┏━━

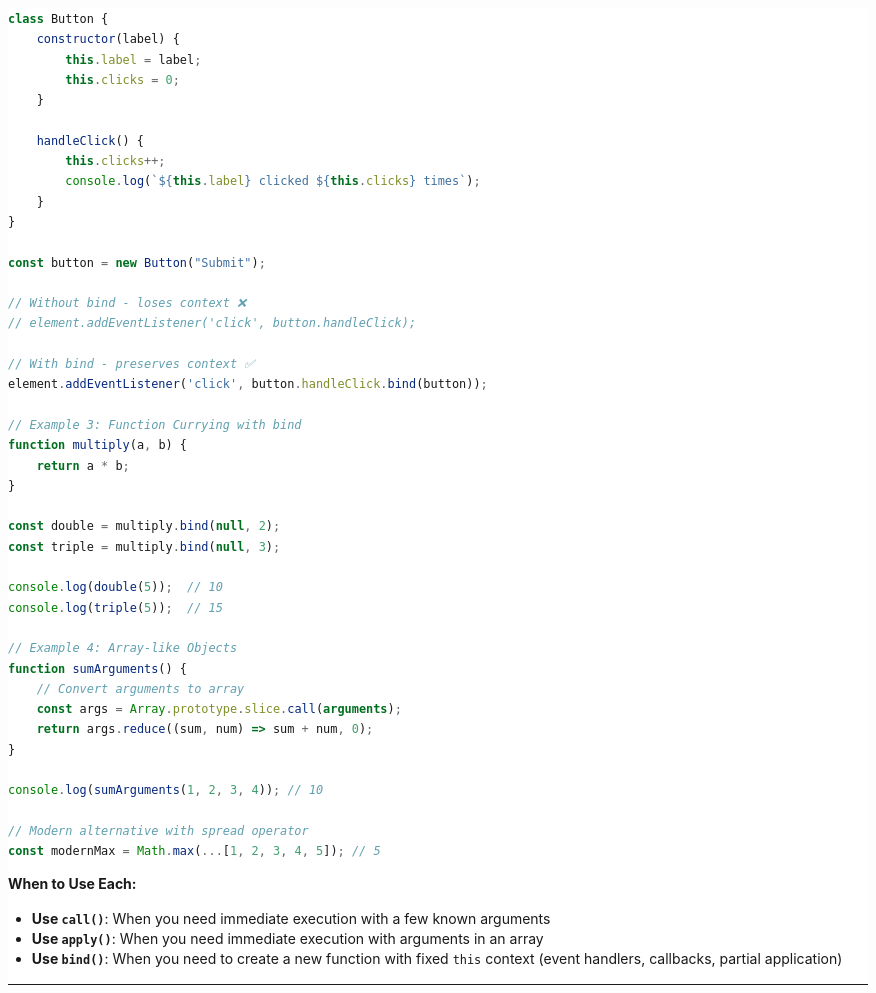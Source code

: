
 ```javascript
class Button {
    constructor(label) {
        this.label = label;
        this.clicks = 0;
    }
    
    handleClick() {
        this.clicks++;
        console.log(`${this.label} clicked ${this.clicks} times`);
    }
}

const button = new Button("Submit");

// Without bind - loses context ❌
// element.addEventListener('click', button.handleClick);

// With bind - preserves context ✅
element.addEventListener('click', button.handleClick.bind(button));

// Example 3: Function Currying with bind
function multiply(a, b) {
    return a * b;
}

const double = multiply.bind(null, 2);
const triple = multiply.bind(null, 3);

console.log(double(5));  // 10
console.log(triple(5));  // 15

// Example 4: Array-like Objects
function sumArguments() {
    // Convert arguments to array
    const args = Array.prototype.slice.call(arguments);
    return args.reduce((sum, num) => sum + num, 0);
}

console.log(sumArguments(1, 2, 3, 4)); // 10

// Modern alternative with spread operator
const modernMax = Math.max(...[1, 2, 3, 4, 5]); // 5
```

**When to Use Each:**

- **Use `call()`**: When you need immediate execution with a few known arguments
- **Use `apply()`**: When you need immediate execution with arguments in an array
- **Use `bind()`**: When you need to create a new function with fixed `this` context (event handlers, callbacks, partial application)

---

┗━━

▶ _Problem description_: Return each line of the listing that holds the string "When".

▶ _Exercise result_:
**When to Use Each:**
- **Use `call()`**: When you need immediate execution with a few known arguments
- **Use `apply()`**: When you need immediate execution with arguments in an array
- **Use `bind()`**: When you need to create a new function with fixed `this` context (event handlers, callbacks, partial application)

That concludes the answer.